Sur le plan commercial, ils sont également de plus en plus déplacés d’une sélection classique sur CV à une sélection sur potentiel. Ils obtiennent également d’excellents résultats. Une grande entreprise spécialisée dans la commercialisation d’outils a ainsi réussi à accélérer le temps d’exécution de ses représentants commerciaux et à réduire considérablement le taux de rotation sur le même population.

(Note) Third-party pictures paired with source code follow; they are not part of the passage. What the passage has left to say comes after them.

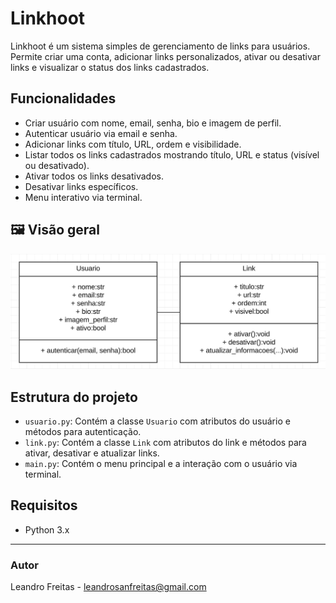 # Linkhoot

Linkhoot é um sistema simples de gerenciamento de links para usuários. Permite criar uma conta, adicionar links personalizados, ativar ou desativar links e visualizar o status dos links cadastrados.

## Funcionalidades

- Criar usuário com nome, email, senha, bio e imagem de perfil.
- Autenticar usuário via email e senha.
- Adicionar links com título, URL, ordem e visibilidade.
- Listar todos os links cadastrados mostrando título, URL e status (visível ou desativado).
- Ativar todos os links desativados.
- Desativar links específicos.
- Menu interativo via terminal.

## 🖼️ Visão geral

![Visão geral do sistema](02_linkhoot.png)

## Estrutura do projeto

- `usuario.py`: Contém a classe `Usuario` com atributos do usuário e métodos para autenticação.
- `link.py`: Contém a classe `Link` com atributos do link e métodos para ativar, desativar e atualizar links.
- `main.py`: Contém o menu principal e a interação com o usuário via terminal.

## Requisitos

- Python 3.x

---

### Autor

Leandro Freitas - leandrosanfreitas@gmail.com
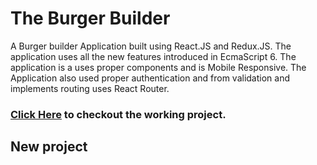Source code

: # The Burger Builder

A Burger builder Application built using React.JS and Redux.JS. The application uses all the new features introduced in EcmaScript 6. The application is a uses proper components and is Mobile Responsive. The Application also used proper authentication and from validation and implements routing uses React Router.

### [Click Here](https://burgerbuilder23.netlify.app) to checkout the working project.

## New project
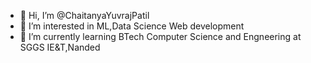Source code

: - 👋 Hi, I’m @ChaitanyaYuvrajPatil
- 👀 I’m interested in ML,Data Science Web development
- 🌱 I’m currently learning BTech Computer Science and Engneering at SGGS IE&T,Nanded

<!---
ChaitanyaYuvrajPatil/ChaitanyaYuvrajPatil is a ✨ special ✨ repository because its `README.md` (this file) appears on your GitHub profile.
You can click the Preview link to take a look at your changes.
--->
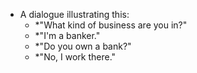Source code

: - A dialogue illustrating this:
	- *"What kind of business are you in?"
	- *"I'm a banker."
	- *"Do you own a bank?"
	- *"No, I work there."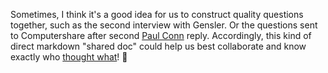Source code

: Sometimes, I think it's a good idea for us to construct quality questions together, such as the second interview with Gensler. Or the questions sent to Computershare after second [Paul Conn](https://github.com/user-attachments/files/17347664/refined_questions_2024.pdf) reply. Accordingly, this kind of direct markdown "shared doc" could help us best collaborate and know exactly who [thought what](https://github.com/stellar/stellar-docs/blame/44ea9ffb9957dd486091a64341fdbd84beb93d39/docs/tokens/how-to-issue-an-asset.mdx)! 🤝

Une startup spécialisée a recruté un ancien danseur Lido pour occuper un poste de responsable de compte. Aujourd’hui, il offre des résultats totalement conformes à ses objectifs. Elle est également l’un des représentants commerciaux les plus prospères au sein de l’entreprise. Pourtant, son profil n’aurait jamais été maintenu si le dépistage avait été effectué sur la base du CV.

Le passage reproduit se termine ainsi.